Small businesses are known to stretch the dollar and save costs on everything, including network infrastructure upgrades. While this might feel like a financially responsible option at first, it leads to both direct and indirect losses creeping up on your organization. Sadly, more than a third of SMEs have computers, among other network infrastructure, that are more than four years old, according to Inc.
Other than the need for constant upgrades and maintenance, the slowness of such network devices can lead to losing customers and investors. Even worse, most of these physical devices might struggle to support modern day software, which will leave such software prone to security risks and downtime. In most cases, upgrading the entire network infrastructure of your organization will be a small price to pay for efficiency.
Here is when upgrades are essential and what to concentrate on:
When Ignoring Upgrades Is Unwise?
The world of networking using either your organization’s intranet or extranet is ever dynamic. With issues such as BYOD coming into the forefront, there has never been a better time for IT departments to focus on keeping their network infrastructure as updated as possible, according to the DNSstuff IT Tool Reviews website. Here are two common scenarios where ignoring upgrades will only lead to losses:
- Business Is Expanding
Most small businesses buy basic IT equipment first to at least have a foothold in their industry. While these might be effective at the time, they will not suffice as the business grows. Everything from traffic to network users will grow as well as the introduction of new software such as network monitoring software. Such changes will require a business to overhaul their current infrastructure to pave the way for advances in increasing business needs.
- The Need for Space and Data Consolidation
Whether your organization is looking forward to cutting costs or downsizing, virtualization promises to help in a lot of ways. Other than reducing reliance on vendors, it makes it easier to launch IT assets without too much hassle vis-à-vis having to wait for ages for a single workload to be launched.
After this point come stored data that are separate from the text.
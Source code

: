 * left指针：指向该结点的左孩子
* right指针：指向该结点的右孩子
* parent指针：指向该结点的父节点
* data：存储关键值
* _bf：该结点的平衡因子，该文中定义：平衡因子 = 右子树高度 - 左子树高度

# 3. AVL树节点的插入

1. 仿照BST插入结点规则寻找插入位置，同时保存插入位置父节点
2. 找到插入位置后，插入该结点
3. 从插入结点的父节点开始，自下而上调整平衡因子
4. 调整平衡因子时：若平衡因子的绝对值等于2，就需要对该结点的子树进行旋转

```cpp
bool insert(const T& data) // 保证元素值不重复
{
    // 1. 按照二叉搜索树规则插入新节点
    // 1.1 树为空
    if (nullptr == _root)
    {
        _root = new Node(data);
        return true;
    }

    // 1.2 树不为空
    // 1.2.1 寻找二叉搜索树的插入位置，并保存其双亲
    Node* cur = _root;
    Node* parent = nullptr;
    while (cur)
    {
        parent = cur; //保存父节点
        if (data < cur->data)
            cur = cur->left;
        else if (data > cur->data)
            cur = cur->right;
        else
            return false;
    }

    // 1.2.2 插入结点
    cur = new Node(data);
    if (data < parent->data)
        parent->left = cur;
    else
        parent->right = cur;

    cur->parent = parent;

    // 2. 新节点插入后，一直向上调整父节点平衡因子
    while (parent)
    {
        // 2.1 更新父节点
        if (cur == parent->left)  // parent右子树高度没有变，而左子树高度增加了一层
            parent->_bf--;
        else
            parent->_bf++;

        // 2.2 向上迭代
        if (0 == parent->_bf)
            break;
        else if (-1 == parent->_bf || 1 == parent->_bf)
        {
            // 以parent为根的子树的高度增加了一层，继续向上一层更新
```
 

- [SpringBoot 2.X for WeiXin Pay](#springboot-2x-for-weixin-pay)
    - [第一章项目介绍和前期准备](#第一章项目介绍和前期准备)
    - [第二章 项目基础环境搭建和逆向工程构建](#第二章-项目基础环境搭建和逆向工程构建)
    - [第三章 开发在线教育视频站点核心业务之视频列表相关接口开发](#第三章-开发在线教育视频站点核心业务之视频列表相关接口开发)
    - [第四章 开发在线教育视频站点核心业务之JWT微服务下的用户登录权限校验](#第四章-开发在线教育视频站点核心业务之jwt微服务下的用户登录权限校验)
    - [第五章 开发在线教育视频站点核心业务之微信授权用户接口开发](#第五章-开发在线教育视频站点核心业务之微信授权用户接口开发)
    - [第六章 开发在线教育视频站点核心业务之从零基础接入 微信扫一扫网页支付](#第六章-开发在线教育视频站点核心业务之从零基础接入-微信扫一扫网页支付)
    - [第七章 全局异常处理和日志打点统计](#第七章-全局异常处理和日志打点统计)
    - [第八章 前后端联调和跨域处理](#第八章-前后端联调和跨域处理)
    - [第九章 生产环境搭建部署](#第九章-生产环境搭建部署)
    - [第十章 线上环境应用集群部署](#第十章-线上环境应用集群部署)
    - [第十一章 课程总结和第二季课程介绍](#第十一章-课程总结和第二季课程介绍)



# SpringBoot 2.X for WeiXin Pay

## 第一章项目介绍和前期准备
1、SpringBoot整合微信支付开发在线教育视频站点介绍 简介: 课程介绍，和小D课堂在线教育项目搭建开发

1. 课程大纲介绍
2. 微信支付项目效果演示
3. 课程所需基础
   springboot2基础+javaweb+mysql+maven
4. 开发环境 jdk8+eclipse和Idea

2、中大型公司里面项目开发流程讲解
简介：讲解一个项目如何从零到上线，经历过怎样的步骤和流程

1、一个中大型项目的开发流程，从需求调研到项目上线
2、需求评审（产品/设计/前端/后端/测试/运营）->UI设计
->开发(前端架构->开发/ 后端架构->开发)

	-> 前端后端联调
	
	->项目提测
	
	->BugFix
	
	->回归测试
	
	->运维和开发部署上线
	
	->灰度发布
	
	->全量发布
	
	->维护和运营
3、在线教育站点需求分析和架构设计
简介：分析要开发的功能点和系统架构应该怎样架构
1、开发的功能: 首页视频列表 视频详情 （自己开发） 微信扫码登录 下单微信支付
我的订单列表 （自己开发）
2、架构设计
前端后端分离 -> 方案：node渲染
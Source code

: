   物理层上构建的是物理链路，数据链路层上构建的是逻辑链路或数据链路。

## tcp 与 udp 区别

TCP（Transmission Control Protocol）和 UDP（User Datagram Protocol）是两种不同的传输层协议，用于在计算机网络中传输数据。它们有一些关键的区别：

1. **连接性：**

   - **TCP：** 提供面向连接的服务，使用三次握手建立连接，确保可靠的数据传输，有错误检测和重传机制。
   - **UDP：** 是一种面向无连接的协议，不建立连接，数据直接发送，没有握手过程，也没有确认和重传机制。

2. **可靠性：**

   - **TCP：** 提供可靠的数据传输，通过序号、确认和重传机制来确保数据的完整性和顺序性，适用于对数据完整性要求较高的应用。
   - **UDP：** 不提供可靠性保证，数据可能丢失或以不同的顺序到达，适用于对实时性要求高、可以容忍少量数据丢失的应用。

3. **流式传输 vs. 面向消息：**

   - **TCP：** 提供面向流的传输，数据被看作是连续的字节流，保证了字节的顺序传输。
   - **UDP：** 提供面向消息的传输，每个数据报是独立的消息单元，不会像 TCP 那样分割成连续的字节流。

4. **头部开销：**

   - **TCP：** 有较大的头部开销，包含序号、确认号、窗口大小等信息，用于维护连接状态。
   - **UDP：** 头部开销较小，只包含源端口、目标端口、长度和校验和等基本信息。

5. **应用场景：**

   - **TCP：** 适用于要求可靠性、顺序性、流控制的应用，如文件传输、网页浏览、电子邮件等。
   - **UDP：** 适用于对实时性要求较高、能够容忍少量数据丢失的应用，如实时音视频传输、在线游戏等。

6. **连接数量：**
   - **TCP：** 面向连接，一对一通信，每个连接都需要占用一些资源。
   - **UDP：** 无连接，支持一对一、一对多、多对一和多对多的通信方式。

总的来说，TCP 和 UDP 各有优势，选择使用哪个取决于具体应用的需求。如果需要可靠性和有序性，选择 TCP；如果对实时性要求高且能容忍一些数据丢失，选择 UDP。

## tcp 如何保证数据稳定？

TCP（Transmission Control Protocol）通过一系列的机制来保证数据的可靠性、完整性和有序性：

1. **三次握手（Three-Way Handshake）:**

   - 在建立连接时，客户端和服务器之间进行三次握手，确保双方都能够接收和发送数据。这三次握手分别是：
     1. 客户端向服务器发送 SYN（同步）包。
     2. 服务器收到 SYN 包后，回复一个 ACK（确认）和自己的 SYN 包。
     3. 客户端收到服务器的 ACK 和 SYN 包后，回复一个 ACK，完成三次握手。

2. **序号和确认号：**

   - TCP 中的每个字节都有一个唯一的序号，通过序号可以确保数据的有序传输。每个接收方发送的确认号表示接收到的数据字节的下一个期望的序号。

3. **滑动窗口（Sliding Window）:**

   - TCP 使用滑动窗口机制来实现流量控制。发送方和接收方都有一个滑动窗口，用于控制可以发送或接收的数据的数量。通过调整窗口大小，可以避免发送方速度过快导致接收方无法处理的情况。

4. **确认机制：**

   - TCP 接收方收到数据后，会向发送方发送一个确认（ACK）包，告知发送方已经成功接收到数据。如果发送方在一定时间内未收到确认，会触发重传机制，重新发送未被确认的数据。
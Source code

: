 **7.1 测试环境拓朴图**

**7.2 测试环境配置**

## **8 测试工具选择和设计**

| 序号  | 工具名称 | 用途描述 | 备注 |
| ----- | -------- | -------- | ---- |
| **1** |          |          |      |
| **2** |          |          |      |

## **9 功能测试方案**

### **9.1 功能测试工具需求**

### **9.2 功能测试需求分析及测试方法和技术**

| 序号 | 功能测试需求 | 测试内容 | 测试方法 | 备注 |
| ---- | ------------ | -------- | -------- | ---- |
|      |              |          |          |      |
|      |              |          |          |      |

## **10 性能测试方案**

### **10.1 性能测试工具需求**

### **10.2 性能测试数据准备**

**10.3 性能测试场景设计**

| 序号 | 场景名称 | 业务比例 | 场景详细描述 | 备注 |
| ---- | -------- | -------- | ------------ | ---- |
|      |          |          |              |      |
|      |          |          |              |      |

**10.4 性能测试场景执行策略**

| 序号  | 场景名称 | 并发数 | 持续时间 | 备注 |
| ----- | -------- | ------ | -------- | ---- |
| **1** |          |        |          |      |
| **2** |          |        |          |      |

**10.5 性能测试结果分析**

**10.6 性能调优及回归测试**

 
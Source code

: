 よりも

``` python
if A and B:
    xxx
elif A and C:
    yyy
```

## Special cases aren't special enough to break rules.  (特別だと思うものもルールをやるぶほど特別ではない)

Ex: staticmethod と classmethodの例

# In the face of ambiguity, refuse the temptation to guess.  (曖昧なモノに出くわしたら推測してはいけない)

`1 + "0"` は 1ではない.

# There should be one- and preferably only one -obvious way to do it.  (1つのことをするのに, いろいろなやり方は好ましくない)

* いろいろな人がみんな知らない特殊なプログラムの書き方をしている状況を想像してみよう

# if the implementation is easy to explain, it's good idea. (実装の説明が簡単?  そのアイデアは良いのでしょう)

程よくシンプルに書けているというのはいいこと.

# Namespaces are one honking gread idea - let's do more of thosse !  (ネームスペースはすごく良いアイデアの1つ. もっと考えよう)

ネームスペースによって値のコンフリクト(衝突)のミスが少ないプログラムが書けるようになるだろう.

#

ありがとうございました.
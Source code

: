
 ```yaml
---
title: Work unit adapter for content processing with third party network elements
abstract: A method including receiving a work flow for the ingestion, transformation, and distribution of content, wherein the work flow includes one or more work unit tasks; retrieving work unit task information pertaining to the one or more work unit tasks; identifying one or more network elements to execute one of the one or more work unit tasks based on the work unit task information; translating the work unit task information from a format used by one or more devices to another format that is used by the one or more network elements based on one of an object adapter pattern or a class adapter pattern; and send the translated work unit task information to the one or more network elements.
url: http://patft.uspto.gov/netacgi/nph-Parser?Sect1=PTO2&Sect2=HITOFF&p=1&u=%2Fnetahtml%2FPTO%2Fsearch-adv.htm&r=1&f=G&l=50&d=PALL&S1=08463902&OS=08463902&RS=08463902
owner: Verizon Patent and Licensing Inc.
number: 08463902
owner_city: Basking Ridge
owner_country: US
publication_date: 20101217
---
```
Sadly, virtualization demands a lot more from the network infrastructure through increasing network traffic. As such, IT departments have to plan for an upgrade of their infrastructure unless they have a tight budget.
It is unwise to overhaul your business infrastructure only to do the same again two years down the line. When making any upgrade to the infrastructure, you need to have the future of your organization in mind. For instance, your upgrades need to be ready to handle future changes to your organization as well as any technology that might come with this change.
Ideally, this requires detailed capacity planning with enough visibility into the future of your organization and emerging trends in your industry. You should work with an IT advisor to develop a network map and the necessary hardware inventory to both build a blueprint for future changes and a baseline for current needs. While you might lack the budget to fulfill all these requirements, this will at least give you some insights when making incremental upgrades.
If you are looking to walk the virtual world path, you need to have a formidable network infrastructure. While virtualization will bring out immediate benefits, it will require you to expand the bandwidth of your data centers. This means you might have to upgrade your network switches with at least 10 gigabits depending on your current capacity.
If your goal is only to virtualize a few blade servers, it might be enough to use a 48- or 24-port gigabit switch. Although upgrading might feel like an uphill task at first, such moves will both save cost and improve the competitiveness of your business.
If the internet plays a center stage role in your business, then a network downtime of more than 30 minutes can be detrimental to your bottom line. By diversifying the network connections that your business has, you can limit the chances of facing complete network outages – in most cases, investing in multiple ISP connections will suffice.
On the other hand, you should also have a backup modem to provide alternate connectivity during periods of downtime. Luckily, most modern routers have backup capabilities which make them pivotal in disaster recovery and supporting business continuity.
Although upgrades are a great choice, not all budgets can support them. Understanding your budget constraints and network needs can be pivotal in prioritizing the upgrades to make. Whichever path you walk, the above tips will be vital for success.